Two Guys Walk into a Temple6
9 To some who were confident of their own righteousness and looked down on everyone else, Jesus told this parable: 10 “Two men went up to the temple to pray, one a Pharisee and the other a tax collector.”
Jesus's opening line sounds a bit like a "two guys walked into a bar" joke. Only instead it's a temple, and they're there to pray. Jesus talks a lot about prayer. I think there’s a couple reasons for that.
For one, prayer is important. It’s a gift given to us to help us connect more personally with a God who is for us, with us, and who loves us. Jesus wants us to use this prayer tool in ways that will help us to flourish in a relationship with the God Jesus knows.
Secondly, in his parables Jesus often puts his characters in the setting of prayer because in those stories Jesus can demonstrate at a more personal level how our understanding of God shapes how we relate to God.
If our understanding of God is warped, our prayers will be correspondingly warped.
A number of years ago I was working with a college student who tried an experiment. She only prayed to God as Father for a couple of weeks. She wanted to see how praying in this way might shape her relationship with God and what might be exposed about her misconceptions about God as Father in the process.

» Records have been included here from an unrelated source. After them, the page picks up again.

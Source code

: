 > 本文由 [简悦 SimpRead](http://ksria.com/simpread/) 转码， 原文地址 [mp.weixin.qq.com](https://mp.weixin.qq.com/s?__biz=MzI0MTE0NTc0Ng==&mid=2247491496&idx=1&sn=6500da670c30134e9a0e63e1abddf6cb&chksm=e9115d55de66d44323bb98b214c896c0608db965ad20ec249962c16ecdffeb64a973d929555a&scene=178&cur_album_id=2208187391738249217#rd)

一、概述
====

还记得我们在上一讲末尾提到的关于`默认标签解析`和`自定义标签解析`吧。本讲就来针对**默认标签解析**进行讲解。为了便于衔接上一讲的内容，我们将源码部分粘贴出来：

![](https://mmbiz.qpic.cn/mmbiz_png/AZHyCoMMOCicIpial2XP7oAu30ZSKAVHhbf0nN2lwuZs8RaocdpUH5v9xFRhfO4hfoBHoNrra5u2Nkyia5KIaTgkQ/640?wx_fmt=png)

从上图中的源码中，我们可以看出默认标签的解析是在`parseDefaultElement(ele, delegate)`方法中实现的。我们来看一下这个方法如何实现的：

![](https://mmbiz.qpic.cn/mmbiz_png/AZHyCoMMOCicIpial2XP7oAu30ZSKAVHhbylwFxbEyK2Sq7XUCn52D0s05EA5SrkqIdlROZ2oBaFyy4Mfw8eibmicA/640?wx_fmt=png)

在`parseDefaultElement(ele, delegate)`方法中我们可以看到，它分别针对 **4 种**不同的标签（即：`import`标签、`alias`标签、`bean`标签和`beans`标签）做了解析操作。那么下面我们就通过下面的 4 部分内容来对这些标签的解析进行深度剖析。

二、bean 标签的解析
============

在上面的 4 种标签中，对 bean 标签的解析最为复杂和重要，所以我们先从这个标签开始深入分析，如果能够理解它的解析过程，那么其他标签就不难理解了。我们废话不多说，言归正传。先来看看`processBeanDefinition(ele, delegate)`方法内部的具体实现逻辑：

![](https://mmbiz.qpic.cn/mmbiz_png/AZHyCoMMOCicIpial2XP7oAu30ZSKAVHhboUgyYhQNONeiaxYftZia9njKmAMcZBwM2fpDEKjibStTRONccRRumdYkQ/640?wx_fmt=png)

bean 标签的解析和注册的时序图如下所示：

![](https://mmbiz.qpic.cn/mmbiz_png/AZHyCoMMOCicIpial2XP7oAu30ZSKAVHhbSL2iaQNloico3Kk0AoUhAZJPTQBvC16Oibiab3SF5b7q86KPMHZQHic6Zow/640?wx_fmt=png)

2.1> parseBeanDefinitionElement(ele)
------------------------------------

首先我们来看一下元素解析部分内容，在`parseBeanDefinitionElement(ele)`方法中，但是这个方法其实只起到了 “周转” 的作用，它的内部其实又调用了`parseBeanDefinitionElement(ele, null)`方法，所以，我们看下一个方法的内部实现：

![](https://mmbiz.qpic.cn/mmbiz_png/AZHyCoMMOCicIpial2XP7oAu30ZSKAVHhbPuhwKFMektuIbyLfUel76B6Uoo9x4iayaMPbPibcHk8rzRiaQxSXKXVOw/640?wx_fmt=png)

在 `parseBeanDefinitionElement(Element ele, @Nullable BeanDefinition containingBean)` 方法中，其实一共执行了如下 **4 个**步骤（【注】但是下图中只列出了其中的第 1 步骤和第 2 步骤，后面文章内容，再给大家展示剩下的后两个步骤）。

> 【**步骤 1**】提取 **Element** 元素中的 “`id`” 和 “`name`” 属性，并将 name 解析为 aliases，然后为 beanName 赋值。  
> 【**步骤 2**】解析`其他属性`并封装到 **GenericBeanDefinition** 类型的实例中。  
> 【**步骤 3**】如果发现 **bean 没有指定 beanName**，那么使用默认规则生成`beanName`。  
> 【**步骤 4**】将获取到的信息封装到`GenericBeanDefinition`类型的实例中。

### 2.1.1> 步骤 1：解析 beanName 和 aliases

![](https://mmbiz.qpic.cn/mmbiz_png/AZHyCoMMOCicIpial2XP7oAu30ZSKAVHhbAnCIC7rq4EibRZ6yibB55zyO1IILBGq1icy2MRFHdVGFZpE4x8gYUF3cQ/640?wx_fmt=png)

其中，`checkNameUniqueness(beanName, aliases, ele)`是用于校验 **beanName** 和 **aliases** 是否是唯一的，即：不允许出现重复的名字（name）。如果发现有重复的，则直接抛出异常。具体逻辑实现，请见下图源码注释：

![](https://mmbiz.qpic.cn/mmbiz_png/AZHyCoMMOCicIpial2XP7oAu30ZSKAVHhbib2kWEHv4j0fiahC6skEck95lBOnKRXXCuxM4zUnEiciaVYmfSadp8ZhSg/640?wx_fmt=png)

What she realized after about two weeks was that she was importing her own earthly father’s faults onto God as Father. Her earthly dad was nice but weak. Accordingly, she noticed that in her prayers she had stopped asking God to actually do anything on her behalf. This was helpful for her to realize!
She spent a few weeks studying Scriptures that demonstrated or talked about the power and majesty of God in order to let God’s character re-define what Fatherhood really was. This helped to correct her mis-conceptions and helped to re-shape her prayer life.
And so Jesus tells this parable about two very different prayers to illustrate two very different ways of understanding who God is and how we might relate to Him.
For today we want to encourage you to step back and consider what your prayer life tells you about your understanding of God.
Think back over the past week or two. However much or little you might pray, what kinds of things are you praying about? What kinds of things are you NOT praying about? What might your prayer life tell you about your own understanding and conception of who God is? What steps might you take to round out anything that needs rounding out?